Apa yang Menyebabkan Ban Mobil Meletus Saat Berkendara? Ini Penjelasannya


Pernah mengalami kejadian yang tidak mengenakkan ini? Kita sedang berkendara di jalan, lalu tiba-tiba ban mobil kita meletus, dan kempis dengan cepat karena kehabisan angin. Itu jelas kondisi yang membingungkan, atau bahkan mengerikan. Karena mobil akan oleng atau goyah, akibat ketidakseimbangan ban.

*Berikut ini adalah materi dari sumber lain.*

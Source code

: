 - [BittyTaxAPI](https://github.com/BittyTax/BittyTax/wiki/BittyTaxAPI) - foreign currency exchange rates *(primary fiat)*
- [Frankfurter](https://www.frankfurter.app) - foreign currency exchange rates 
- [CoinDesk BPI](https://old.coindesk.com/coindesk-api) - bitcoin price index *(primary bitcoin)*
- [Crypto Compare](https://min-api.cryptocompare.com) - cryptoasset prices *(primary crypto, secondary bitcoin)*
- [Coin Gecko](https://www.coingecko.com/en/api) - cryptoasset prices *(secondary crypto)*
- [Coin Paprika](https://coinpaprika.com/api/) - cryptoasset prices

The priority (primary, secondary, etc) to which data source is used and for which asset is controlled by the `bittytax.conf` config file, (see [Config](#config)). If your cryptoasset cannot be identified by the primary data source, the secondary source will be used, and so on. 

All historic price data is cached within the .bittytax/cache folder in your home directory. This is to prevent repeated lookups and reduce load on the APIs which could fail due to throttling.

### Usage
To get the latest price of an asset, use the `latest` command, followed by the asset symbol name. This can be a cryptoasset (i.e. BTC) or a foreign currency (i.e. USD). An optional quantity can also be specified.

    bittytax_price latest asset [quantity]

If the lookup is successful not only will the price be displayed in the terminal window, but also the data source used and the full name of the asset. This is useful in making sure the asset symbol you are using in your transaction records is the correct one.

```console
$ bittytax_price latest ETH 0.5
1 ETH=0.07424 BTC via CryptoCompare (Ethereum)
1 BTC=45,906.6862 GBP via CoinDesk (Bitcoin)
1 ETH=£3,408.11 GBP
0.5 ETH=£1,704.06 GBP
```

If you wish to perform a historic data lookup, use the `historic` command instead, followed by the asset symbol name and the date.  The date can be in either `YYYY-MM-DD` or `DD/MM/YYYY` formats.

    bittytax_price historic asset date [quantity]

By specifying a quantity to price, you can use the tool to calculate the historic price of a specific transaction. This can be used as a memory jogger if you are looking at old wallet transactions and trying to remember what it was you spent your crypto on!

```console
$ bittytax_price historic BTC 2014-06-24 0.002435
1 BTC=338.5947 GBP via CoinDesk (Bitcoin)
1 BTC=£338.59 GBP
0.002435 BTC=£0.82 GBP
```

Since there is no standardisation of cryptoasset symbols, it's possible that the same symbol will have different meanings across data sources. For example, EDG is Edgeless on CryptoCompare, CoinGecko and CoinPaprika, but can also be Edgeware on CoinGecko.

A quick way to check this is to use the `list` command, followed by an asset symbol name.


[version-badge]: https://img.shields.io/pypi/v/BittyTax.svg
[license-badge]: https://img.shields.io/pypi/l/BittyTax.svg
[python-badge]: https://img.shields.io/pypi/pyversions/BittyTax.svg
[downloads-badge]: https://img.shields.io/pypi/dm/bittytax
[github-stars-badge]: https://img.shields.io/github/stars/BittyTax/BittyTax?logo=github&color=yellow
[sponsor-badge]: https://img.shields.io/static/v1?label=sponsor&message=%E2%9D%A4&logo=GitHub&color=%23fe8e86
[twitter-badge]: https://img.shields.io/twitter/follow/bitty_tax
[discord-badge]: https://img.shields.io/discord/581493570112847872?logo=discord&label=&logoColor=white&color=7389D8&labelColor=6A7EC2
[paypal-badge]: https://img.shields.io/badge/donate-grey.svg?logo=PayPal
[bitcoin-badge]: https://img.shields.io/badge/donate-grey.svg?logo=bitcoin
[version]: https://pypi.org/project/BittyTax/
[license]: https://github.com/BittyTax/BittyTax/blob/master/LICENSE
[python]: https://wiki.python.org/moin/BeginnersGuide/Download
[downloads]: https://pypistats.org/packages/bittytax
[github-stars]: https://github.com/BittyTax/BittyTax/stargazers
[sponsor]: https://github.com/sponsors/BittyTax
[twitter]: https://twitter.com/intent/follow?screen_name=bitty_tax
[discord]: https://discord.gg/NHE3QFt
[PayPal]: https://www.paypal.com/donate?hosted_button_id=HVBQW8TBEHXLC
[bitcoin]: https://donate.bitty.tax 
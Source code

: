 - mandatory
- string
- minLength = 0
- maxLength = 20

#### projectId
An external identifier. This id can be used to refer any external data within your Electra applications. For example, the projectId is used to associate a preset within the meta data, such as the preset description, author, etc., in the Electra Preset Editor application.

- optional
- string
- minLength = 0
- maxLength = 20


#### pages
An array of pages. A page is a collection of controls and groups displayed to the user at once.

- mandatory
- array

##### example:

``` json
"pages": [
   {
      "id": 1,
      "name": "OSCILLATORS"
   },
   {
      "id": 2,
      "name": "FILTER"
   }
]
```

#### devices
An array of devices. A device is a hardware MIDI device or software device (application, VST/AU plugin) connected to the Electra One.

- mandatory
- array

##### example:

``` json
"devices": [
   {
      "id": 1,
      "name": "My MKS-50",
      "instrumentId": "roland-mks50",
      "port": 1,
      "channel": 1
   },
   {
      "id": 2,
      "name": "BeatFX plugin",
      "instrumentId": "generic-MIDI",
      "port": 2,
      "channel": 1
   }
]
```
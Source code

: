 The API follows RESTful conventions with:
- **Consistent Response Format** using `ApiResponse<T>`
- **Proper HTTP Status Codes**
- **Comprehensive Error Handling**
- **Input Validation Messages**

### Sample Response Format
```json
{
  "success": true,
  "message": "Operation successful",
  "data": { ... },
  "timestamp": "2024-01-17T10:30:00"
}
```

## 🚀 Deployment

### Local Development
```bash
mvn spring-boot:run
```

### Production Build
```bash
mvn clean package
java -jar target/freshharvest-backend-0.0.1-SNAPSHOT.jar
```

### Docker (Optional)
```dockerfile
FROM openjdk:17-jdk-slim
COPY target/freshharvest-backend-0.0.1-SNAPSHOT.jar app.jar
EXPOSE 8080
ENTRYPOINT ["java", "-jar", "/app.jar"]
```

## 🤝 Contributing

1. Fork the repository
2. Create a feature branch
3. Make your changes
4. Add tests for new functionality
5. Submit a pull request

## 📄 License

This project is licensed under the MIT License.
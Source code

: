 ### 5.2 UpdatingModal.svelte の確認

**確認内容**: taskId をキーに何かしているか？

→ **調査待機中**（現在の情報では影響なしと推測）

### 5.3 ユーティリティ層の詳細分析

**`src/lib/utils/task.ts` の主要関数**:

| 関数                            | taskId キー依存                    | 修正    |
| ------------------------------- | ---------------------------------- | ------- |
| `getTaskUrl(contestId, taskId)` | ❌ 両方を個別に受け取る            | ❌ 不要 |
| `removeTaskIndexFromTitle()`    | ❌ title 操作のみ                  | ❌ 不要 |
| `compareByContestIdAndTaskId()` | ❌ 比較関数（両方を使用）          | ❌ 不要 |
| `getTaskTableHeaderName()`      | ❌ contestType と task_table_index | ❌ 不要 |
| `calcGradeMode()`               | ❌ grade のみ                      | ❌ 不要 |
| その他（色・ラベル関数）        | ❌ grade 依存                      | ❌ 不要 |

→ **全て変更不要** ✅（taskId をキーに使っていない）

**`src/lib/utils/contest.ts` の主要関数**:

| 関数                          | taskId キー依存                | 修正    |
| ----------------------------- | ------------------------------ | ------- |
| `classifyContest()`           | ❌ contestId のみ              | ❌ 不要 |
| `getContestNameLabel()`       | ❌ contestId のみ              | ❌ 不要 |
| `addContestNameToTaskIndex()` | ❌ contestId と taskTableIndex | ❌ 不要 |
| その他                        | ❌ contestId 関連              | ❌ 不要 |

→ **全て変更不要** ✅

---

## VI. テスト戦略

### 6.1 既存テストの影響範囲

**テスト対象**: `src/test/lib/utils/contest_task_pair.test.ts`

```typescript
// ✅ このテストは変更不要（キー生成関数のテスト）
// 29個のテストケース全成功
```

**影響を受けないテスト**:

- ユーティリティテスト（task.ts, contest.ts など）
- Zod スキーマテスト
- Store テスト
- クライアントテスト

Kejadian ban meletus saat berkendara sebagian besar terjadi bukan karena ban kelebihan udara, tapi justru karena kekurangan tekanan udara. Saat ban mengempis, ada bagian dinding ban yang mengalami tekanan berlebihan dari bibir pelek yang ditekan ke bawah oleh bobot mobil. 

Tekanan itu bisa menimbulkan gesekan dan panas lebih tinggi dari biasanya, kemudian akhirnya bisa menjadi penyebab pecah ban. 

“Lebih banyak (pecah ban) biasanya karena kurang udara, kalau kelebihan udara pecahnya langsung terurai. Itu biasanya terjadi di bagian samping, karena proses refleksi benturan dan gesekan yang berlebihan, sehingga ban panas dan rusak,” ujar Senior Manager Bussines Support Sales Replacement PT Gajah Tunggal Tbk, Aries Abdullah. 

Menurut Aries, lebih baik menggunakan ukuran tekanan udara yang direkomendasikan pabrikan. Bisa saja menaikkan tekanan sampai 10 persen dari rekomendasi, jika mobil dipakai jarak jauh dengan beban cukup banyak. 

Tekanan udara pada ban sangat penting untuk keselamatan berkendara, mengingat ban adalah satu-satunya perangkat yang menghubungkan kendaraan dengan jalan. 

Kesehatan ban bakal berkurang bila terlalu lama digunakan saat kempis. Salah satu dampaknya, benang-benang di dalam ban bisa putus, hingga muncul gundukan di permukaan ban.